Risk management survey holds a few surprises in storeBy Ryan Noik 1 September 2015 | Categories: news
It was risk, and its management, that had the spotlight shone on it recently, as Pricewaterhouse Coopers (PwC) unveiled its Risk in review 2015 survey. It may come as little surprise that for many, Risky Business is not just the title of an old Tom Cruise movie, but is also a de facto part and parcel of doing business in the 21st century. Indeed, according to the survey, Africa’s executives are concerned that risks to their companies are only increasing.
What is surprising though, is that Africa’s executives appear to be ahead of the global curve when it comes managing risk, taking effective steps to address risk strategy and management.
As for the primary risks that are apparently preying on business owners on the continent, these include basic lack of infrastructure, access to health care and the effects of climate change, which PwC’s survey cited as accelerating significantly.
Anton van Wyk, head of risk assurance services for PwC Africa.
Get ready for a surprise
“Business risk is everywhere – external and internal, interconnected, growing and ever-changing. Executives and boards know it, and they are concerned,” noted Anton van Wyk, head of risk assurance services for PwC Africa.
The survey was the result of feedback from 350 executives with operations in 27 African countries, spanning a variety of industries. Technological change and related IT risks tied with concerns around increasing regulatory complexity, with 84% of the respondents indicating that these two factors are the top risks that are expected to impact on companies.
That being said, in this survey at least, the primary concerns were not what we, or PwC, expected. For example, while there is awareness of potential disruptive technology such as cloud computing, social media and the Internet of Things, new disruptive technologies that could erode a company’s position in the market ended as dead last when it comes to the list for technological risks.
Indeed, a significant 44% of those surveyed cited disruption as posing no risk to their company and only 9% considered it a high risk. Keith Ackerman, a partner with PwC Assurance, noted that he too found this result strange, especially considering the rise of disruptive businesses such as Uber.
Instead, it was the lack of technological skills to support new digital strategies that ranked first (75%), followed by new IT systems failing to deliver expected benefits (73%), reputational risks from social media (70%) and cyber attacks becoming more frequent (58%) that from a technological point of view seem to be giving executives sleepless nights.
The good news is that the growing cognisance of risk management appears to by opening up skills development in technology; for example, in the arena of dealing with cyber risks.

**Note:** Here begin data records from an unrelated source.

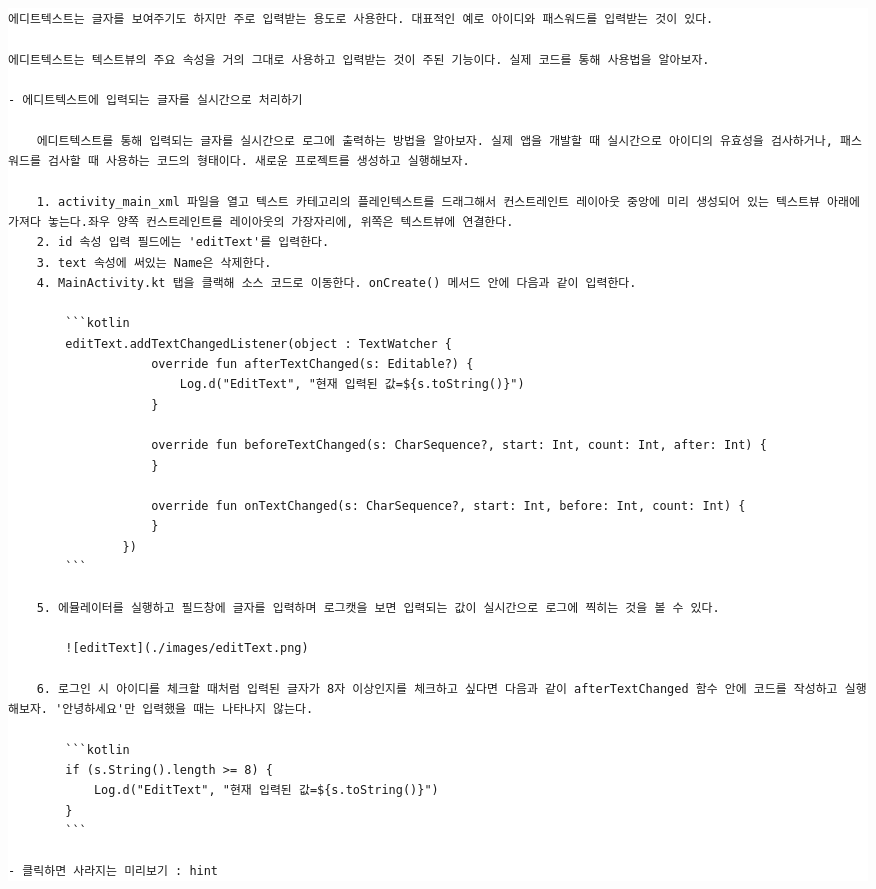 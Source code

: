     에디트텍스트는 글자를 보여주기도 하지만 주로 입력받는 용도로 사용한다. 대표적인 예로 아이디와 패스워드를 입력받는 것이 있다. 

    에디트텍스트는 텍스트뷰의 주요 속성을 거의 그대로 사용하고 입력받는 것이 주된 기능이다. 실제 코드를 통해 사용법을 알아보자.

    - 에디트텍스트에 입력되는 글자를 실시간으로 처리하기

        에디트텍스트를 통해 입력되는 글자를 실시간으로 로그에 출력하는 방법을 알아보자. 실제 앱을 개발할 때 실시간으로 아이디의 유효성을 검사하거나, 패스워드를 검사할 때 사용하는 코드의 형태이다. 새로운 프로젝트를 생성하고 실행해보자.

        1. activity_main_xml 파일을 열고 텍스트 카테고리의 플레인텍스트를 드래그해서 컨스트레인트 레이아웃 중앙에 미리 생성되어 있는 텍스트뷰 아래에 가져다 놓는다.좌우 양쪽 컨스트레인트를 레이아웃의 가장자리에, 위쪽은 텍스트뷰에 연결한다.
        2. id 속성 입력 필드에는 'editText'를 입력한다.
        3. text 속성에 써있는 Name은 삭제한다.
        4. MainActivity.kt 탭을 클랙해 소스 코드로 이동한다. onCreate() 메서드 안에 다음과 같이 입력한다.

            ```kotlin
            editText.addTextChangedListener(object : TextWatcher {
                        override fun afterTextChanged(s: Editable?) {
                            Log.d("EditText", "현재 입력된 값=${s.toString()}")
                        }

                        override fun beforeTextChanged(s: CharSequence?, start: Int, count: Int, after: Int) {
                        }

                        override fun onTextChanged(s: CharSequence?, start: Int, before: Int, count: Int) {
                        }
                    })
            ```

        5. 에뮬레이터를 실행하고 필드창에 글자를 입력하며 로그캣을 보면 입력되는 값이 실시간으로 로그에 찍히는 것을 볼 수 있다.

            ![editText](./images/editText.png)

        6. 로그인 시 아이디를 체크할 때처럼 입력된 글자가 8자 이상인지를 체크하고 싶다면 다음과 같이 afterTextChanged 함수 안에 코드를 작성하고 실행해보자. '안녕하세요'만 입력했을 때는 나타나지 않는다.

            ```kotlin
            if (s.String().length >= 8) {
            	Log.d("EditText", "현재 입력된 값=${s.toString()}")
            }
            ```

    - 클릭하면 사라지는 미리보기 : hint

Another big surprise is that concerns around bribery, corruption and fraud didn’t feature as high up the list as expected, coming in fifth place (out of eight), with 39% of respondents ranking it as a moderate risk and 17% ranking it as a high risk. However, apparently this may have more to do with the fact that organisations are embracing the challenges of anti-bribery compliance and building compliance programs that mitigate bribery risks, with the absence of these scourges.
Keith Ackerman, PwC partner.
Now the good news
Additionally, the survey revealed that there is strong momentum to address the risks present or anticipated, by many companies undergoing significant business transformation. Consequently, 87% of respondents reported that their organisations had either recently undergone a transformation initiative, is currently doing so or has plans to do so in the near future.
More specifically, it was business transformation (98%), IT (84%) and innovation (81%) that respondents considered the most prevalent internal drivers of change that are expected to have the most significant impact in the next year and a half.
PwC continued that risk management itself is set for a change. Carmen Le Grange, PwC Africa business resilience leader, explained that typically risk analysis remained anchored in historical data. “To be more meaningful, risk needs to deal far more in the future, and there are no facts about the future. There needs to be a big shift into forward looking analysis built around scenarios,” she elaborated.
Indeed, it seems as though risk management itself is in store for some disruption as well; on the positive side, African businesses may be a bit more ready than most.